BRIEF
Give back exactly the lines of the entries below from the line with "- **Quit Vim:**" to the line with "(record in register", inclusive, and only those.
(Beginning of SOURCE DATA)
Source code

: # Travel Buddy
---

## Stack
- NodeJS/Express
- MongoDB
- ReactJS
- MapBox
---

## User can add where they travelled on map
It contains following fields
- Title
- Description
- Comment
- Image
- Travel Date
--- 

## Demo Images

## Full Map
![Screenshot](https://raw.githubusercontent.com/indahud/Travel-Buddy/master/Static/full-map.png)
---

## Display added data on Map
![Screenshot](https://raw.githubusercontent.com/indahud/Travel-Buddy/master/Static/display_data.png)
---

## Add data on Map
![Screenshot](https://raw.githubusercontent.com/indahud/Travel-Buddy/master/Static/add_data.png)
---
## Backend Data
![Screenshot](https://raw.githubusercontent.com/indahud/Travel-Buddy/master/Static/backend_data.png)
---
(End of SOURCE DATA)
(Beginning of SOURCE DATA)
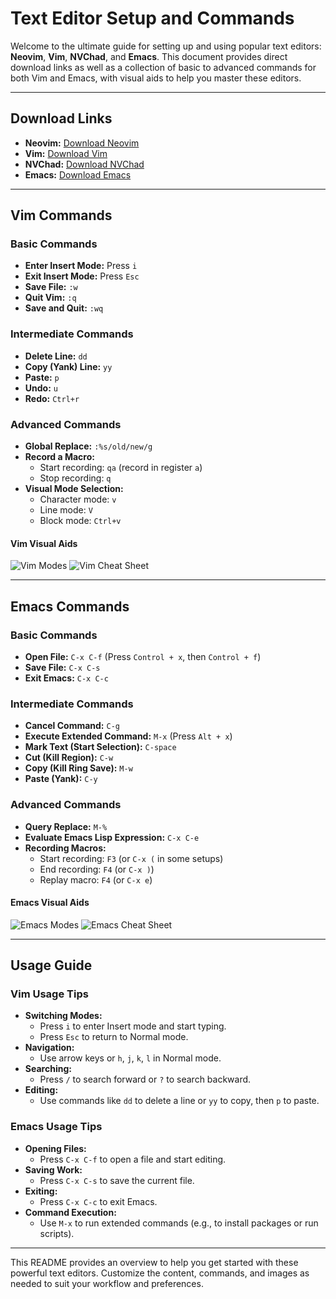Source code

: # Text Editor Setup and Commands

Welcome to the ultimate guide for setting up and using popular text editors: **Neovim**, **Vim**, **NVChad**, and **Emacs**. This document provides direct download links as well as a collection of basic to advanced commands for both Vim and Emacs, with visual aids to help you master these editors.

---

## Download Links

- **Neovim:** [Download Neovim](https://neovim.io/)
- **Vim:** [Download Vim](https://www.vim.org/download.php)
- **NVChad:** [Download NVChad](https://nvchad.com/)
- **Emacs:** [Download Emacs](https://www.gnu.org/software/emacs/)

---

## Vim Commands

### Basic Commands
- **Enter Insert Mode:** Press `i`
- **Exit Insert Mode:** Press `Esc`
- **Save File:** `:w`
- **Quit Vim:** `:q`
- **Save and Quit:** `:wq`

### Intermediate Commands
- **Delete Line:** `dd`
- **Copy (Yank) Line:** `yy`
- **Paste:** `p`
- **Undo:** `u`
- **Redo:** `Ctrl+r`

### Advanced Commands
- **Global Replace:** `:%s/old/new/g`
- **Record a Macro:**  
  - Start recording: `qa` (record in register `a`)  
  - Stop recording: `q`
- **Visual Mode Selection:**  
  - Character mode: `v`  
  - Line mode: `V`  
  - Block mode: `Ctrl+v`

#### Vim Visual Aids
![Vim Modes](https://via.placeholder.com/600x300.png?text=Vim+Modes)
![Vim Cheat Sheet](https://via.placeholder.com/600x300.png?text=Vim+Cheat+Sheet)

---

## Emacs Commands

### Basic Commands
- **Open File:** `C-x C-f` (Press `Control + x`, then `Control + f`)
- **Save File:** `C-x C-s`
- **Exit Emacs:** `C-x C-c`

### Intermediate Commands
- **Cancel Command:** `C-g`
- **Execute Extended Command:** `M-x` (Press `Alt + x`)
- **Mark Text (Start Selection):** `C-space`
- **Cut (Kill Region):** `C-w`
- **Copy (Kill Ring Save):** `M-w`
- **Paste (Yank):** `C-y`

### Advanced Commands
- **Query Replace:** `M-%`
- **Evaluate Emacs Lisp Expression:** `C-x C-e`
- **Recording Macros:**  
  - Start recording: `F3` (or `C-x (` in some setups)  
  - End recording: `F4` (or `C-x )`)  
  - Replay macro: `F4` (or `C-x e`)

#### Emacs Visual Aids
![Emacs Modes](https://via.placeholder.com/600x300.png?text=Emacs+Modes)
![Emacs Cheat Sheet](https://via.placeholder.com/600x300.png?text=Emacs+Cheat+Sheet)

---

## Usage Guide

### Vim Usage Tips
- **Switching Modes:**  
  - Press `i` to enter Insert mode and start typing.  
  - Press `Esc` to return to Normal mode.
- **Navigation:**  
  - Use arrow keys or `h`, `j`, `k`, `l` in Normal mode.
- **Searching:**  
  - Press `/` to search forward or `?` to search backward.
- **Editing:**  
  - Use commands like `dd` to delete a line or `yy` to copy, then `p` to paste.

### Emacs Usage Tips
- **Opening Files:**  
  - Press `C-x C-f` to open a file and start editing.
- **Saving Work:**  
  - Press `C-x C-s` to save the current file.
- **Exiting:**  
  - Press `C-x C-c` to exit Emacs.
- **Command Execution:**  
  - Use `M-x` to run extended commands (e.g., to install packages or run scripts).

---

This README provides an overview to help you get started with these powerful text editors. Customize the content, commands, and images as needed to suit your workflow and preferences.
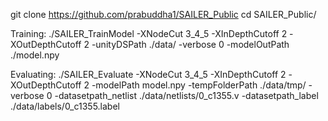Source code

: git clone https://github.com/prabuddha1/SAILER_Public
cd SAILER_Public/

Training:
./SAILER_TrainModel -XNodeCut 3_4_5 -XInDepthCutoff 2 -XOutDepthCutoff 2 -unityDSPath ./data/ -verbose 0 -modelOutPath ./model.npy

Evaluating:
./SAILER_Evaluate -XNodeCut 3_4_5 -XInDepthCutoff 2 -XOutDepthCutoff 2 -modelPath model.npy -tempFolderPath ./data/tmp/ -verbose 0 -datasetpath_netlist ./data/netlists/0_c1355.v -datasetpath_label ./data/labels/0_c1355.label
(End of SOURCE DATA)
(Beginning of SOURCE DATA)
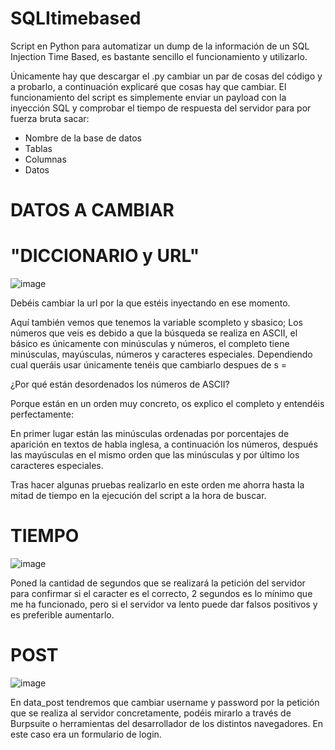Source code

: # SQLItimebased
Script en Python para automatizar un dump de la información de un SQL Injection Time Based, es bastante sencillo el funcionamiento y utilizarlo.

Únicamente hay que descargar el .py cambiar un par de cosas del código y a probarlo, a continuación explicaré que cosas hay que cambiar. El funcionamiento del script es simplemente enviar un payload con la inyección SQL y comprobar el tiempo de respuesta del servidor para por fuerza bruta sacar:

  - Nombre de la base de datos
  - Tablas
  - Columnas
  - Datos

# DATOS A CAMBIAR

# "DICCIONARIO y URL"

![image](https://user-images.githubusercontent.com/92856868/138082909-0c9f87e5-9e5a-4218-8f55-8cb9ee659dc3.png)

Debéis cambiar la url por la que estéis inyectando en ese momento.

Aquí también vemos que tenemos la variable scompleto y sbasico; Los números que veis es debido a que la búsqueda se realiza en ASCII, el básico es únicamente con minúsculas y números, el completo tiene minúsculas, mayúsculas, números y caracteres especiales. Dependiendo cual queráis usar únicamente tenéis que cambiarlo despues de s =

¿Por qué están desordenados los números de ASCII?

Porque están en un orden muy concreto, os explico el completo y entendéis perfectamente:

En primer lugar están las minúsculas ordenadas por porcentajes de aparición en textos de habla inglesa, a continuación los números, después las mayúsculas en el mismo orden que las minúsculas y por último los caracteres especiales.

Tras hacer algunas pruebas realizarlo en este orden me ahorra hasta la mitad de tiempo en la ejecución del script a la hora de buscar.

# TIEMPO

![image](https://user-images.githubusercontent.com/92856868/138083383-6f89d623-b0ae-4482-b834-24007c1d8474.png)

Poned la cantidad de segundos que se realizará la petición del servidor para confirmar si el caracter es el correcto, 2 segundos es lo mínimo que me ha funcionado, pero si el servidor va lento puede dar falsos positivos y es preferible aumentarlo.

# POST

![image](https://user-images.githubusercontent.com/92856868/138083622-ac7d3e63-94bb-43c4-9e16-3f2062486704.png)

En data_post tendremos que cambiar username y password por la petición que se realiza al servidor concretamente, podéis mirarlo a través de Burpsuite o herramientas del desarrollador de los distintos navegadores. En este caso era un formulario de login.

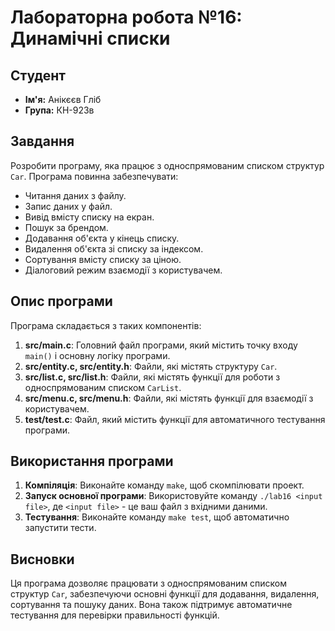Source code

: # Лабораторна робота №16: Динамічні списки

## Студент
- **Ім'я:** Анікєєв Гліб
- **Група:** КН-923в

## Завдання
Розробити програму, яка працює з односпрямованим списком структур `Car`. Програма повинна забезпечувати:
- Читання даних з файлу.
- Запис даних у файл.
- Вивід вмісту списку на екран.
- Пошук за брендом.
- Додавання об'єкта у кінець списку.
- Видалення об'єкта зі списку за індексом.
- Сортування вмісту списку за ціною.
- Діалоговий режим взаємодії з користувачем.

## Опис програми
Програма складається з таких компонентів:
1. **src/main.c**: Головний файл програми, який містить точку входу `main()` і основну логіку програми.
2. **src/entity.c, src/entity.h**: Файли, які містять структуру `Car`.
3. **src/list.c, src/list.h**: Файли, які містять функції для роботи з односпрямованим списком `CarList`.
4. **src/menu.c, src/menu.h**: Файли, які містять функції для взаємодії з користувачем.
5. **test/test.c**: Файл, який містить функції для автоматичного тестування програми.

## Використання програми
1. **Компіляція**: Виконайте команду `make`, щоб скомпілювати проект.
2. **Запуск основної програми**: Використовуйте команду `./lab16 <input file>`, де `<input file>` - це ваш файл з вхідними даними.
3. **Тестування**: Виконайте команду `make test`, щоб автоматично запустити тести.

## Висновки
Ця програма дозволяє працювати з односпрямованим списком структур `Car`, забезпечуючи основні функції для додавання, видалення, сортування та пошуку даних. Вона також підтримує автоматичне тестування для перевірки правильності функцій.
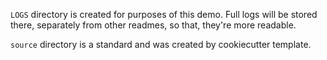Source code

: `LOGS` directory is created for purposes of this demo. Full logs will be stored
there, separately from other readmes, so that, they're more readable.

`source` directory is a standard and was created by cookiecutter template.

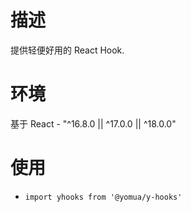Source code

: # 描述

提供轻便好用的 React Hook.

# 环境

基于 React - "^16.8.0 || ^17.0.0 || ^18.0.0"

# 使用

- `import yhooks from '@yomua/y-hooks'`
(End of SOURCE DATA)
ANSWER
- **Quit Vim:** `:q`
- **Save and Quit:** `:wq`

### Intermediate Commands
- **Delete Line:** `dd`
- **Copy (Yank) Line:** `yy`
- **Paste:** `p`
- **Undo:** `u`
- **Redo:** `Ctrl+r`

### Advanced Commands
- **Global Replace:** `:%s/old/new/g`
- **Record a Macro:**  
  - Start recording: `qa` (record in register `a`)  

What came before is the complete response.